От мужа (или от Ареса, или от Мелеагра) Аталанта родила мальчика редкой красоты, которому дала имя Парфенопей [224]. Родившись в лесу, он был, однако, воспитан в Аргосе, среди храбрых воинов. Когда аргосцы решили выступить против семивратных Фив, Парфенопей в знак своей готовности разделить с ними опасности и славу поднял над головой щит с изображением сфинкса с фиванкой в когтях. Напрасно Аталанта, знавшая заранее трагический исход сражения, уговаривала сына не идти на Фивы. Верный своему слову, юноша не уступил матери и стал во главе одного из семи аргосских отрядов. Незадолго до битвы перед ним явилась покровительница его матери Артемида и пыталась его остановить. Но он продолжал свой путь. У назначенных ему ворот Фив юноша был смертельно ранен брошенным со стены камнем. Его посланец доставил матери прядь волос, которую она предала огню вместо тела милого сына.

Храбрая охотница и спутница Артемиды, Аталанта, возможно, первоначально сама была богиней с теми же функциями девственницы, покровительницы инициации юношей и пророчицы, знающей будущее. В мифах об Аталанте и Каллисто особую роль играла медведица, в образе которой угадывается священный зверь Аркадии.

Лаконика

Широкая долина реки Эврота, ограниченная двумя хребтами – Тайгетом и Парноном, называлась в древности Лаконикой или Лакедемоном. В начале II тыс. до н. э. здесь, как и в других частях Пелопоннеса, обитал народ негреческого происхождения – лелеги. Древнее название этой страны – Лелегия. Замкнутость долины Эврота, отсутствие удобного выхода к морю препятствовали развитию ремесел, торговли, городской жизни. Население занималось разведением скота и примитивным земледелием. В сельских поселениях господствовало общинное ведение хозяйства. Лелеги управлялись царями, жившими в Спарте – поселении, носившем то же название, что и знаменитая Спарта, основанная дорийцами в Х или IX в. до н. э., но находившемся в другом месте Лаконики.

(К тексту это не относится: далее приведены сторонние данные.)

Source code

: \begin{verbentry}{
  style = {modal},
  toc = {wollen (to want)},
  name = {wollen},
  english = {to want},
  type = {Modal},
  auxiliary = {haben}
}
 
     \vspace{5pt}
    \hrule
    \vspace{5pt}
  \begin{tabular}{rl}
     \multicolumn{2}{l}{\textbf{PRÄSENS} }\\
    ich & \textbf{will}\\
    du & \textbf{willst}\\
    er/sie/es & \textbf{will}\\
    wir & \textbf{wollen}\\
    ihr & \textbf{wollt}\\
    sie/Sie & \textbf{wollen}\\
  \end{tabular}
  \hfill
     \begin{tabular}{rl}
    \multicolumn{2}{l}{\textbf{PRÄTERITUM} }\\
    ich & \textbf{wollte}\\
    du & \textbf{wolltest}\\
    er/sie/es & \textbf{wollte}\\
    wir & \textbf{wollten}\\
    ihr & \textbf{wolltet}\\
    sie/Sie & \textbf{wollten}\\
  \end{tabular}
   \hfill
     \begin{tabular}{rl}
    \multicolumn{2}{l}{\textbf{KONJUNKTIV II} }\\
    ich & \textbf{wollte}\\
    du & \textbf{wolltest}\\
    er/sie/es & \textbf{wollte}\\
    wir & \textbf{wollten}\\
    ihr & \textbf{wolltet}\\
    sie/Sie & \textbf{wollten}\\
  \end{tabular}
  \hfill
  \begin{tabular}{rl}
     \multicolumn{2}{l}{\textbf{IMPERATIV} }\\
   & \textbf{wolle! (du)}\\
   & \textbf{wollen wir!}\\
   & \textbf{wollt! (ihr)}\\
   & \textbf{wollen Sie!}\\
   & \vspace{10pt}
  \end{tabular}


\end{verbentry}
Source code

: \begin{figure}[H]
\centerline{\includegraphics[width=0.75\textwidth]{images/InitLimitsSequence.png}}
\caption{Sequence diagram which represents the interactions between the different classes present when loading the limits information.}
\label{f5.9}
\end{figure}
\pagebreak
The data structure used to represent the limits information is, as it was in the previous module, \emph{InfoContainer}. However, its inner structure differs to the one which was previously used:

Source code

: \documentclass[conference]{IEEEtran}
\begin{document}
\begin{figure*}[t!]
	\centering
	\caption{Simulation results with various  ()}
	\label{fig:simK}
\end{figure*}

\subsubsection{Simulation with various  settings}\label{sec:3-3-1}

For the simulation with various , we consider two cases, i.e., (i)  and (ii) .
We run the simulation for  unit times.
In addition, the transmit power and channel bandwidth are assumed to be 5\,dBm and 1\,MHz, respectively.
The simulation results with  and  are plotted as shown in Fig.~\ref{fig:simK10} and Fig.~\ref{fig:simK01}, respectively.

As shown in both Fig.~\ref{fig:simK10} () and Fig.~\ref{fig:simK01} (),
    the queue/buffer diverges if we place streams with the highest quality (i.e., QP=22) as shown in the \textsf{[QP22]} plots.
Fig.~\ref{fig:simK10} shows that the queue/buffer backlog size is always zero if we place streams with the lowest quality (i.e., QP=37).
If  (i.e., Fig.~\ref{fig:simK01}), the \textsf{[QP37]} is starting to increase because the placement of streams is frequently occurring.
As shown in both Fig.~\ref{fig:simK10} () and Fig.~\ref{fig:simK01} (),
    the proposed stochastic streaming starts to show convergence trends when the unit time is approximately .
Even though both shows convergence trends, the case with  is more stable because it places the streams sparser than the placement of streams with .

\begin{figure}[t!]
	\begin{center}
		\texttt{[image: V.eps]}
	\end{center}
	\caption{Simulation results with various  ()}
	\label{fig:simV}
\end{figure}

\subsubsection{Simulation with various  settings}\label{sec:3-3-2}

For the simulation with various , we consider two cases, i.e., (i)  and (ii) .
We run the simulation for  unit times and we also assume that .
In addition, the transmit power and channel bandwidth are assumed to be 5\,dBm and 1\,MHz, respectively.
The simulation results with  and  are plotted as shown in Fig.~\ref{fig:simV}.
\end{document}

Цари этой древнейшей Спарты, как это явствует из распространения в XVI в. до н. э. однотипных ювелирных изделий и оружия, поддерживали отношения с царскими домами Арголиды и Мессении. По мере проникновения в Пелопоннес ахейцев-греков происходило слияние пришельцев с первоначальными его обитателями пеласгами и лелегами. Мифы отразили это на примере царского дома Спарты.

В те времена, когда в Арголиде правил Персей, над пеласгами, обитавшими в Лаконике, властвовал царь Ойбал. И конечно же он захотел породниться с могущественным соседом, прославленным подвигами в далеких странах. Дочь Персея Горгофона стала его женой, и от этого брака родился сын, которому в честь бога пеласгов Тина [225] дали имя Тиндарей («дар Тинии»). Дом Тиндарея, судя по имени – пеласга, осаждают женихи с типично греческими именами: Менелай, Агамемнон и другие.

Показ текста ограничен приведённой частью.